# Pymaceuticals Inc.
---

### Analysis

- Add your analysis here.
 

In [2]:
# Dependencies and Setup
import matplotlib.pyplot as plt
import pandas as pd
import scipy.stats as st
from scipy.stats import linregress
import numpy as np


# Study data files
mouse_metadata_path = "data/Mouse_metadata"
study_results_path = "data/Study_results"

# Read the mouse data and the study results
mouse_metadata = pd.read_csv(mouse_metadata_path)
study_results = pd.read_csv(study_results_path)

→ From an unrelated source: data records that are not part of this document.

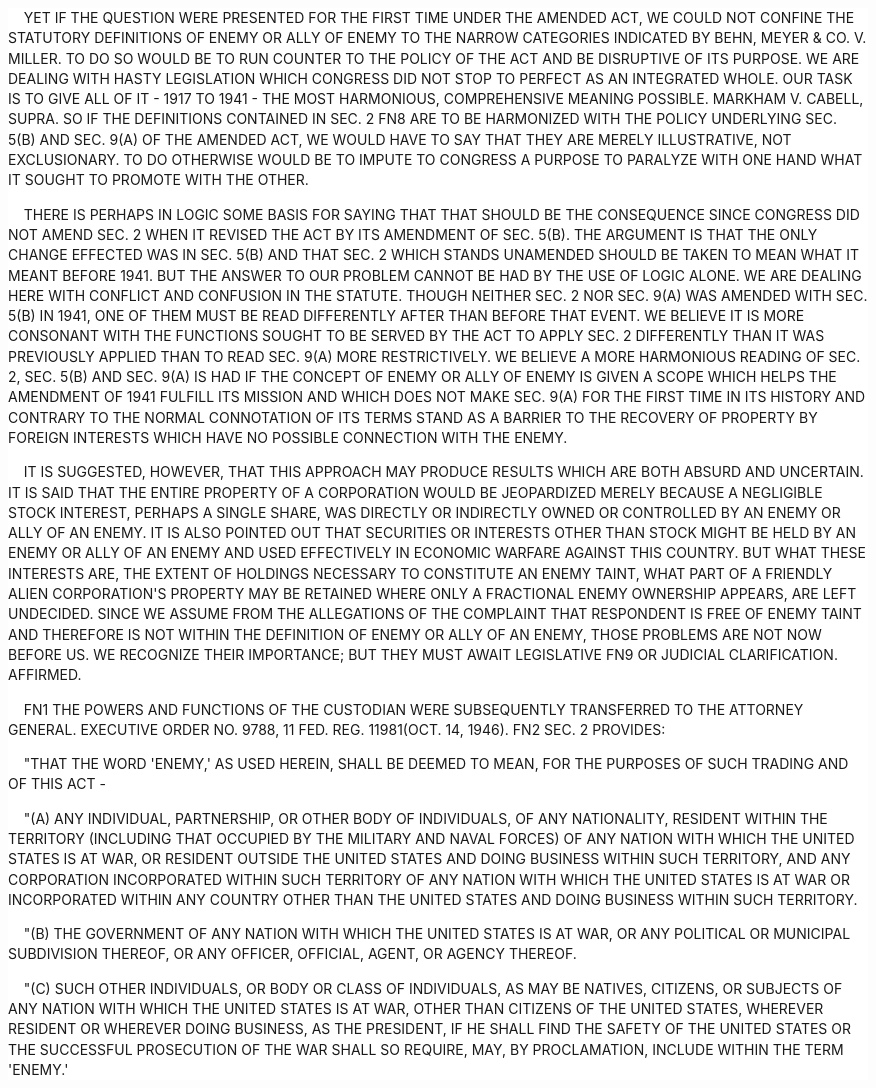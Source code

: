     YET IF THE QUESTION WERE PRESENTED FOR THE FIRST TIME UNDER THE AMENDED ACT, WE COULD NOT CONFINE THE STATUTORY DEFINITIONS OF ENEMY OR ALLY OF ENEMY TO THE NARROW CATEGORIES INDICATED BY BEHN, MEYER & CO. V. MILLER.  TO DO SO WOULD BE TO RUN COUNTER TO THE POLICY OF THE ACT AND BE DISRUPTIVE OF ITS PURPOSE.  WE ARE DEALING WITH HASTY LEGISLATION WHICH CONGRESS DID NOT STOP TO PERFECT AS AN INTEGRATED WHOLE.  OUR TASK IS TO GIVE ALL OF IT - 1917 TO 1941 - THE MOST HARMONIOUS, COMPREHENSIVE MEANING POSSIBLE.  MARKHAM V. CABELL, SUPRA. SO IF THE DEFINITIONS CONTAINED IN SEC. 2  FN8  ARE TO BE HARMONIZED WITH THE POLICY UNDERLYING SEC. 5(B) AND SEC. 9(A) OF THE AMENDED ACT, WE WOULD HAVE TO SAY THAT THEY ARE MERELY ILLUSTRATIVE, NOT EXCLUSIONARY.  TO DO OTHERWISE WOULD BE TO IMPUTE TO CONGRESS A PURPOSE TO PARALYZE WITH ONE HAND WHAT IT SOUGHT TO PROMOTE WITH THE OTHER.

    THERE IS PERHAPS IN LOGIC SOME BASIS FOR SAYING THAT THAT SHOULD BE THE CONSEQUENCE SINCE CONGRESS DID NOT AMEND SEC. 2 WHEN IT REVISED THE ACT BY ITS AMENDMENT OF SEC. 5(B).  THE ARGUMENT IS THAT THE ONLY CHANGE EFFECTED WAS IN SEC. 5(B) AND THAT SEC. 2 WHICH STANDS UNAMENDED SHOULD BE TAKEN TO MEAN WHAT IT MEANT BEFORE 1941.  BUT THE ANSWER TO OUR PROBLEM CANNOT BE HAD BY THE USE OF LOGIC ALONE.  WE ARE DEALING HERE WITH CONFLICT AND CONFUSION IN THE STATUTE.  THOUGH NEITHER SEC. 2 NOR SEC. 9(A) WAS AMENDED WITH SEC. 5(B) IN 1941, ONE OF THEM MUST BE READ DIFFERENTLY AFTER THAN BEFORE THAT EVENT.  WE BELIEVE IT IS MORE CONSONANT WITH THE FUNCTIONS SOUGHT TO BE SERVED BY THE ACT TO APPLY SEC. 2 DIFFERENTLY THAN IT WAS PREVIOUSLY APPLIED THAN TO READ SEC. 9(A) MORE RESTRICTIVELY.  WE BELIEVE A MORE HARMONIOUS READING OF SEC. 2, SEC. 5(B) AND SEC. 9(A) IS HAD IF THE CONCEPT OF ENEMY OR ALLY OF ENEMY IS GIVEN A SCOPE WHICH HELPS THE AMENDMENT OF 1941 FULFILL ITS MISSION AND WHICH DOES NOT MAKE SEC. 9(A) FOR THE FIRST TIME IN ITS HISTORY AND CONTRARY TO THE NORMAL CONNOTATION OF ITS TERMS STAND AS A BARRIER TO THE RECOVERY OF PROPERTY BY FOREIGN INTERESTS WHICH HAVE NO POSSIBLE CONNECTION WITH THE ENEMY.

    IT IS SUGGESTED, HOWEVER, THAT THIS APPROACH MAY PRODUCE RESULTS WHICH ARE BOTH ABSURD AND UNCERTAIN.  IT IS SAID THAT THE ENTIRE PROPERTY OF A CORPORATION WOULD BE JEOPARDIZED MERELY BECAUSE A NEGLIGIBLE STOCK INTEREST, PERHAPS A SINGLE SHARE, WAS DIRECTLY OR INDIRECTLY OWNED OR CONTROLLED BY AN ENEMY OR ALLY OF AN ENEMY.  IT IS ALSO POINTED OUT THAT SECURITIES OR INTERESTS OTHER THAN STOCK MIGHT BE HELD BY AN ENEMY OR ALLY OF AN ENEMY AND USED EFFECTIVELY IN ECONOMIC WARFARE AGAINST THIS COUNTRY.  BUT WHAT THESE INTERESTS ARE, THE EXTENT OF HOLDINGS NECESSARY TO CONSTITUTE AN ENEMY TAINT, WHAT PART OF A FRIENDLY ALIEN CORPORATION'S PROPERTY MAY BE RETAINED WHERE ONLY A FRACTIONAL ENEMY OWNERSHIP APPEARS, ARE LEFT UNDECIDED.  SINCE WE ASSUME FROM THE ALLEGATIONS OF THE COMPLAINT THAT RESPONDENT IS FREE OF ENEMY TAINT AND THEREFORE IS NOT WITHIN THE DEFINITION OF ENEMY OR ALLY OF AN ENEMY, THOSE PROBLEMS ARE NOT NOW BEFORE US.  WE RECOGNIZE THEIR IMPORTANCE; BUT THEY MUST AWAIT LEGISLATIVE  FN9  OR JUDICIAL CLARIFICATION.  AFFIRMED.

    FN1  THE POWERS AND FUNCTIONS OF THE CUSTODIAN WERE SUBSEQUENTLY TRANSFERRED TO THE ATTORNEY GENERAL.  EXECUTIVE ORDER NO. 9788, 11 FED. REG. 11981(OCT.  14, 1946).    FN2  SEC. 2 PROVIDES:

    "THAT THE WORD 'ENEMY,' AS USED HEREIN, SHALL BE DEEMED TO MEAN, FOR THE PURPOSES OF SUCH TRADING AND OF THIS ACT -

    "(A)  ANY INDIVIDUAL, PARTNERSHIP, OR OTHER BODY OF INDIVIDUALS, OF ANY NATIONALITY, RESIDENT WITHIN THE TERRITORY (INCLUDING THAT OCCUPIED BY THE MILITARY AND NAVAL FORCES) OF ANY NATION WITH WHICH THE UNITED STATES IS AT WAR, OR RESIDENT OUTSIDE THE UNITED STATES AND DOING BUSINESS WITHIN SUCH TERRITORY, AND ANY CORPORATION INCORPORATED WITHIN SUCH TERRITORY OF ANY NATION WITH WHICH THE UNITED STATES IS AT WAR OR INCORPORATED WITHIN ANY COUNTRY OTHER THAN THE UNITED STATES AND DOING BUSINESS WITHIN SUCH TERRITORY.

    "(B)  THE GOVERNMENT OF ANY NATION WITH WHICH THE UNITED STATES IS AT WAR, OR ANY POLITICAL OR MUNICIPAL SUBDIVISION THEREOF, OR ANY OFFICER, OFFICIAL, AGENT, OR AGENCY THEREOF.

    "(C)  SUCH OTHER INDIVIDUALS, OR BODY OR CLASS OF INDIVIDUALS, AS MAY BE NATIVES, CITIZENS, OR SUBJECTS OF ANY NATION WITH WHICH THE UNITED STATES IS AT WAR, OTHER THAN CITIZENS OF THE UNITED STATES, WHEREVER RESIDENT OR WHEREVER DOING BUSINESS, AS THE PRESIDENT, IF HE SHALL FIND THE SAFETY OF THE UNITED STATES OR THE SUCCESSFUL PROSECUTION OF THE WAR SHALL SO REQUIRE, MAY, BY PROCLAMATION, INCLUDE WITHIN THE TERM 'ENEMY.'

# Combine the data into a single DataFrame
merged_data = pd.merge(mouse_metadata, study_results, on = "Mouse ID")
merged_data.head()


FileNotFoundError: [Errno 2] No such file or directory: 'data/Mouse_metadata'

In [None]:
# Checking the number of mice.
mouse_count = merged_data["Mouse ID"].nunique()
mouse_count

In [None]:

# Our data should be uniquely identified by Mouse ID and Timepoint
# Get the duplicate mice by ID number that shows up for Mouse ID and Timepoint.
duplicates = merged_data[merged_data.duplicated(subset=['Mouse ID', 'Timepoint'], keep=False)]
duplicates[['Mouse ID', 'Timepoint']].drop_duplicates()

In [None]:
# Optional: Get all the data for the duplicate mouse ID.
duplicate_mouse_data = merged_data[merged_data['Mouse ID'] == 'g989']
duplicate_mouse_data

In [None]:
# Create a clean DataFrame by dropping the duplicate mouse by its ID.
clean_data = merged_data.drop(merged_data[merged_data['Mouse ID'] == 'g989'].index)

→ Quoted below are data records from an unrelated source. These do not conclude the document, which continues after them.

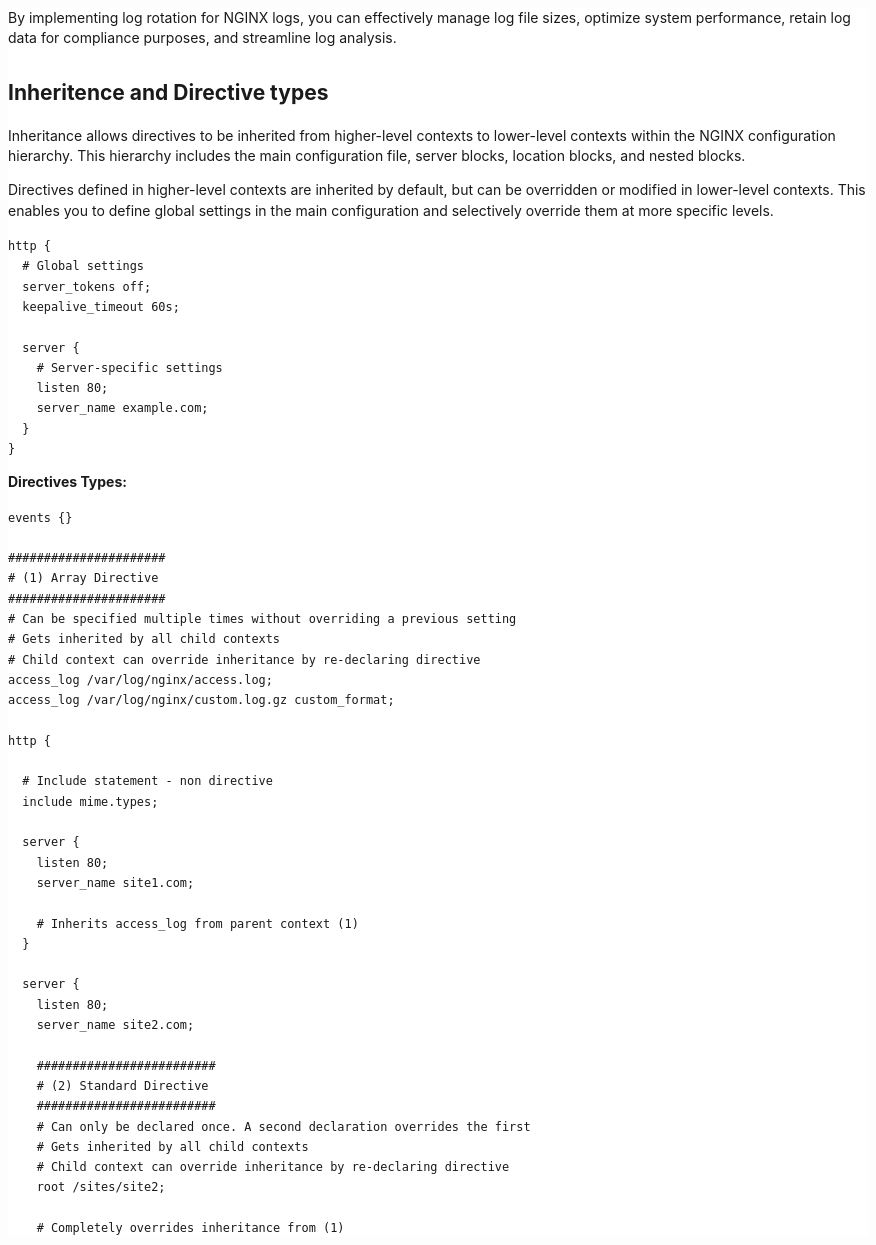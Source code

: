 By implementing log rotation for NGINX logs, you can effectively manage log file sizes, optimize system performance, retain log data for compliance purposes, and streamline log analysis.

## Inheritence and Directive types

Inheritance allows directives to be inherited from higher-level contexts to lower-level contexts within the NGINX configuration hierarchy. This hierarchy includes the main configuration file, server blocks, location blocks, and nested blocks.

Directives defined in higher-level contexts are inherited by default, but can be overridden or modified in lower-level contexts. This enables you to define global settings in the main configuration and selectively override them at more specific levels.

```nginx
http {
  # Global settings
  server_tokens off;
  keepalive_timeout 60s;

  server {
    # Server-specific settings
    listen 80;
    server_name example.com;
  }
}
```

**Directives Types:**

```nginx
events {}

######################
# (1) Array Directive
######################
# Can be specified multiple times without overriding a previous setting
# Gets inherited by all child contexts
# Child context can override inheritance by re-declaring directive
access_log /var/log/nginx/access.log;
access_log /var/log/nginx/custom.log.gz custom_format;

http {

  # Include statement - non directive
  include mime.types;

  server {
    listen 80;
    server_name site1.com;

    # Inherits access_log from parent context (1)
  }

  server {
    listen 80;
    server_name site2.com;

    #########################
    # (2) Standard Directive
    #########################
    # Can only be declared once. A second declaration overrides the first
    # Gets inherited by all child contexts
    # Child context can override inheritance by re-declaring directive
    root /sites/site2;

    # Completely overrides inheritance from (1)
```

# Display the first few rows of the clean DataFrame
clean_data.head()

In [None]:
# Checking the number of mice in the clean DataFrame.
clean_count = clean_data["Mouse ID"].nunique()
clean_count

## Summary Statistics

In [None]:
# Generate a summary statistics table of mean, median, variance, standard deviation, and SEM of the tumor volume for each regimen

summary_stats = merged_data.groupby('Drug Regimen')['Tumor Volume (mm3)'].agg(
    Mean_Tumor_Volume='mean',
    Median_Tumor_Volume='median',
    Tumor_Volume_Variance='var',
    Tumor_Volume_Std_Dev='std',
    Tumor_Volume_Std_Error='sem'
).reset_index()
summary_stats

In [None]:
# A more advanced method to generate a summary statistics table of mean, median, variance, standard deviation,
# and SEM of the tumor volume for each regimen (only one method is required in the solution)

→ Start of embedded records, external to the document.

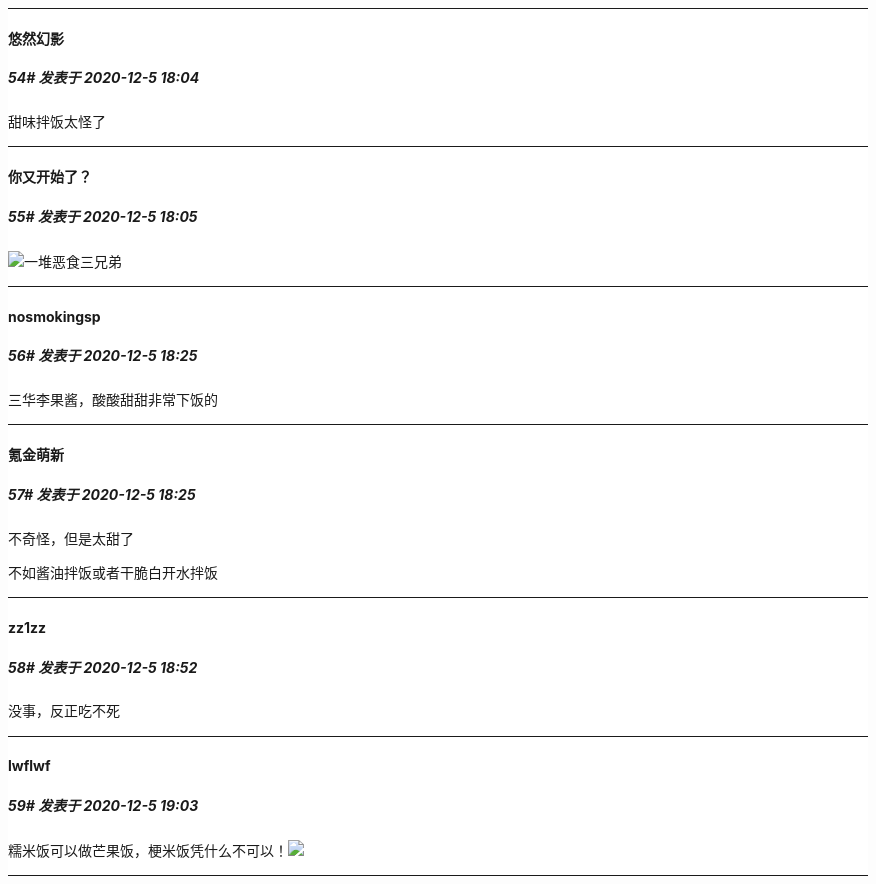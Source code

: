 
-----

####  悠然幻影  
##### 54#       发表于 2020-12-5 18:04


甜味拌饭太怪了


-----

####  你又开始了？  
##### 55#       发表于 2020-12-5 18:05


<img src="https://static.saraba1st.com/image/smiley/face2017/001.png" referrerpolicy="no-referrer">一堆恶食三兄弟


-----

####  nosmokingsp  
##### 56#       发表于 2020-12-5 18:25


三华李果酱，酸酸甜甜非常下饭的


-----

####  氪金萌新  
##### 57#       发表于 2020-12-5 18:25


不奇怪，但是太甜了

不如酱油拌饭或者干脆白开水拌饭


-----

####  zz1zz  
##### 58#       发表于 2020-12-5 18:52


没事，反正吃不死


-----

####  lwflwf  
##### 59#       发表于 2020-12-5 19:03


糯米饭可以做芒果饭，梗米饭凭什么不可以！<img src="https://static.saraba1st.com/image/smiley/face2017/066.png" referrerpolicy="no-referrer">


-----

# Using the aggregation method, produce the same summary statistics in a single line

summary_stats = merged_data.groupby('Drug Regimen')['Tumor Volume (mm3)'].agg(
    mean='mean',
    median='median',
    var='var',
    std='std',
    sem='sem'
)

# Adjust the column layout to match the desired style
summary_stats.columns.name = "Tumor Volume (mm3)"

# Display the summary statistics table
summary_stats

## Bar and Pie Charts

In [None]:

# Generate a bar plot showing the total number of rows (Mouse ID/Timepoints) for each drug regimen using Pandas.
timepoint_counts = merged_data['Drug Regimen'].value_counts()

plt.figure(figsize=(10, 6))
timepoint_counts.plot(kind='bar', color='skyblue')
plt.title('# of Observed Mouse Timepoints for Each Drug Regimen')
plt.xlabel('Drug Regimen')
plt.ylabel('# of Observed Mouse Timepoints')
plt.xticks(rotation=90) 
plt.tight_layout()
plt.show()

In [None]:
# Generate a bar plot showing the total number of rows (Mouse ID/Timepoints) for each drug regimen using pyplot.
# Count the number of timepoints for each drug regimen
timepoint_counts = merged_data['Drug Regimen'].value_counts()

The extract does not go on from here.